*What you will do*. Return all entries precisely as they stand, without the images.

Saved entries:
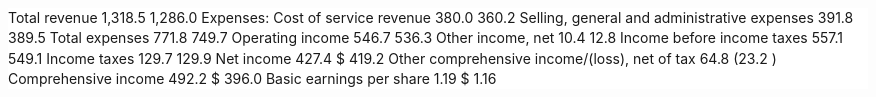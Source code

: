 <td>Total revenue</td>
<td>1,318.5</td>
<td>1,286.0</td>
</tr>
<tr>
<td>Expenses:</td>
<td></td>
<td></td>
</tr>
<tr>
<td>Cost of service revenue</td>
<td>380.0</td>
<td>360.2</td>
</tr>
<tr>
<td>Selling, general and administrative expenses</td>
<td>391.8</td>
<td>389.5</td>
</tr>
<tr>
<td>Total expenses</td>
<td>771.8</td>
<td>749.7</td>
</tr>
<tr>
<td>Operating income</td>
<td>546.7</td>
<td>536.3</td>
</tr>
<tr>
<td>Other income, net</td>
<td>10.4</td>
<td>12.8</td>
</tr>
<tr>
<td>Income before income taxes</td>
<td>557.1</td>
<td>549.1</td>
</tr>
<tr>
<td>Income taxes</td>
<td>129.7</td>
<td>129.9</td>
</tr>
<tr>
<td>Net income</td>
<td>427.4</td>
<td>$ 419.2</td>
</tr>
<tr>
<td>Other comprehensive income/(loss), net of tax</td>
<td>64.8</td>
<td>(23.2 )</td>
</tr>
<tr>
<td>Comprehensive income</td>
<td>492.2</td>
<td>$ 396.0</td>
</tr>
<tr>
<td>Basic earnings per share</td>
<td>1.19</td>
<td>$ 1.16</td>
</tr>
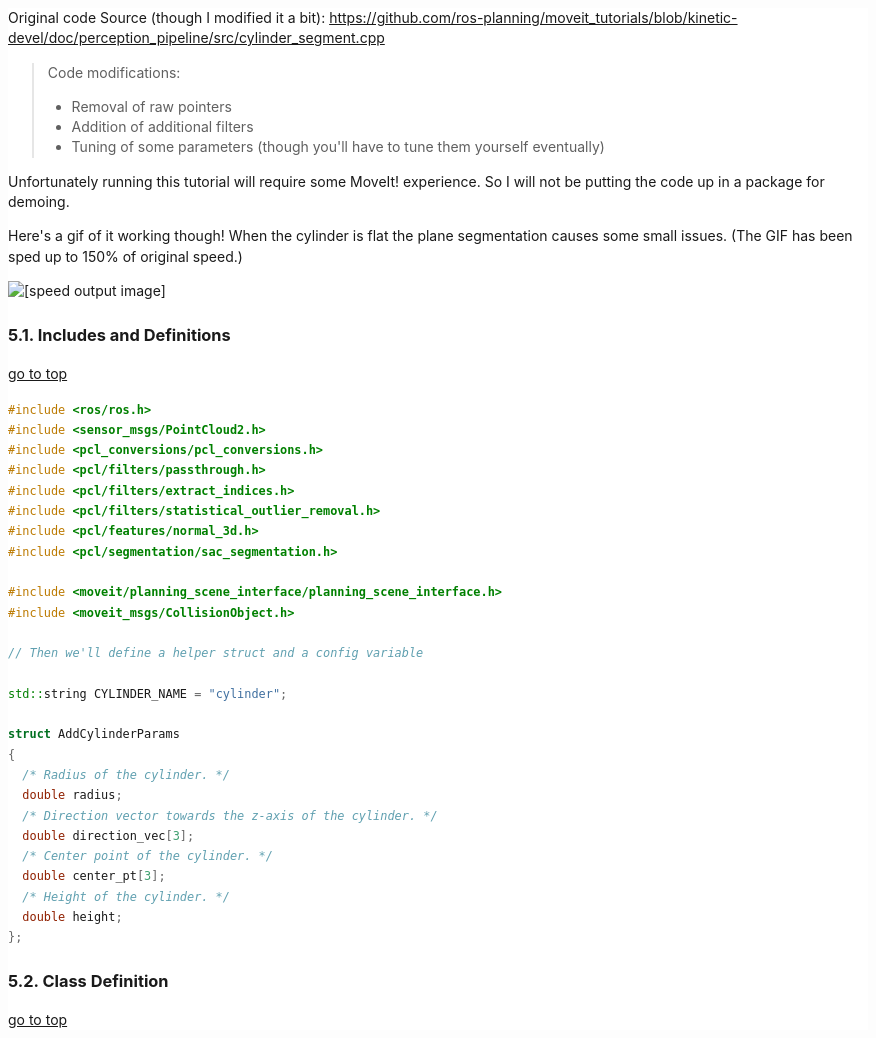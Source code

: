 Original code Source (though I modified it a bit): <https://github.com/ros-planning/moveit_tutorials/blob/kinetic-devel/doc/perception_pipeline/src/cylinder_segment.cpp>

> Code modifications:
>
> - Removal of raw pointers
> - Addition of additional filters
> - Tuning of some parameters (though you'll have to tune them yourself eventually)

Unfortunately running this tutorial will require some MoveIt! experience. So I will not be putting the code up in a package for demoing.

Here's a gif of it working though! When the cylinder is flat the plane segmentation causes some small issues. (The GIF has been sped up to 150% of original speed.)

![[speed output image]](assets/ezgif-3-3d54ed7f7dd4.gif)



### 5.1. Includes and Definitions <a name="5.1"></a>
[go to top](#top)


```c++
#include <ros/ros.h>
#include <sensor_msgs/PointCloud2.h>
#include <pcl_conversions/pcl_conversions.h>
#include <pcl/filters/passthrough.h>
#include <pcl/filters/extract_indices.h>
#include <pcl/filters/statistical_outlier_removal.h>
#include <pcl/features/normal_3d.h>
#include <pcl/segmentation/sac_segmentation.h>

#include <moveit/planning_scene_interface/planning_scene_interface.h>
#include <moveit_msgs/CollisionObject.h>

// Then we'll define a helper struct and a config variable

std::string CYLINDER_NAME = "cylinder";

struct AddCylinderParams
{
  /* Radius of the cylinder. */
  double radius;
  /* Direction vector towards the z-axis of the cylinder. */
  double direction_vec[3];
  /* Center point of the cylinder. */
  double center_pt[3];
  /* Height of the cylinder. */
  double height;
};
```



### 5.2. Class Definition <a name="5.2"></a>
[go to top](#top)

*Result below*.
Source code

: <td>Total revenue</td>
<td>1,318.5</td>
<td>1,286.0</td>
</tr>
<tr>
<td>Expenses:</td>
<td></td>
<td></td>
</tr>
<tr>
<td>Cost of service revenue</td>
<td>380.0</td>
<td>360.2</td>
</tr>
<tr>
<td>Selling, general and administrative expenses</td>
<td>391.8</td>
<td>389.5</td>
</tr>
<tr>
<td>Total expenses</td>
<td>771.8</td>
<td>749.7</td>
</tr>
<tr>
<td>Operating income</td>
<td>546.7</td>
<td>536.3</td>
</tr>
<tr>
<td>Other income, net</td>
<td>10.4</td>
<td>12.8</td>
</tr>
<tr>
<td>Income before income taxes</td>
<td>557.1</td>
<td>549.1</td>
</tr>
<tr>
<td>Income taxes</td>
<td>129.7</td>
<td>129.9</td>
</tr>
<tr>
<td>Net income</td>
<td>427.4</td>
<td>$ 419.2</td>
</tr>
<tr>
<td>Other comprehensive income/(loss), net of tax</td>
<td>64.8</td>
<td>(23.2 )</td>
</tr>
<tr>
<td>Comprehensive income</td>
<td>492.2</td>
<td>$ 396.0</td>
</tr>
<tr>
<td>Basic earnings per share</td>
<td>1.19</td>
<td>$ 1.16</td>
</tr>
Source code

: Original code Source (though I modified it a bit): <https://github.com/ros-planning/moveit_tutorials/blob/kinetic-devel/doc/perception_pipeline/src/cylinder_segment.cpp>

> Code modifications:
>
> - Removal of raw pointers
> - Addition of additional filters
> - Tuning of some parameters (though you'll have to tune them yourself eventually)

Unfortunately running this tutorial will require some MoveIt! experience. So I will not be putting the code up in a package for demoing.

Here's a gif of it working though! When the cylinder is flat the plane segmentation causes some small issues. (The GIF has been sped up to 150% of original speed.)

![[speed output image]](assets/ezgif-3-3d54ed7f7dd4.gif)



### 5.1. Includes and Definitions <a name="5.1"></a>
[go to top](#top)


```c++
#include <ros/ros.h>
#include <sensor_msgs/PointCloud2.h>
#include <pcl_conversions/pcl_conversions.h>
#include <pcl/filters/passthrough.h>
#include <pcl/filters/extract_indices.h>
#include <pcl/filters/statistical_outlier_removal.h>
#include <pcl/features/normal_3d.h>
#include <pcl/segmentation/sac_segmentation.h>

#include <moveit/planning_scene_interface/planning_scene_interface.h>
#include <moveit_msgs/CollisionObject.h>

// Then we'll define a helper struct and a config variable

std::string CYLINDER_NAME = "cylinder";

struct AddCylinderParams
{
  /* Radius of the cylinder. */
  double radius;
  /* Direction vector towards the z-axis of the cylinder. */
  double direction_vec[3];
  /* Center point of the cylinder. */
  double center_pt[3];
  /* Height of the cylinder. */
  double height;
};
```



### 5.2. Class Definition <a name="5.2"></a>
[go to top](#top)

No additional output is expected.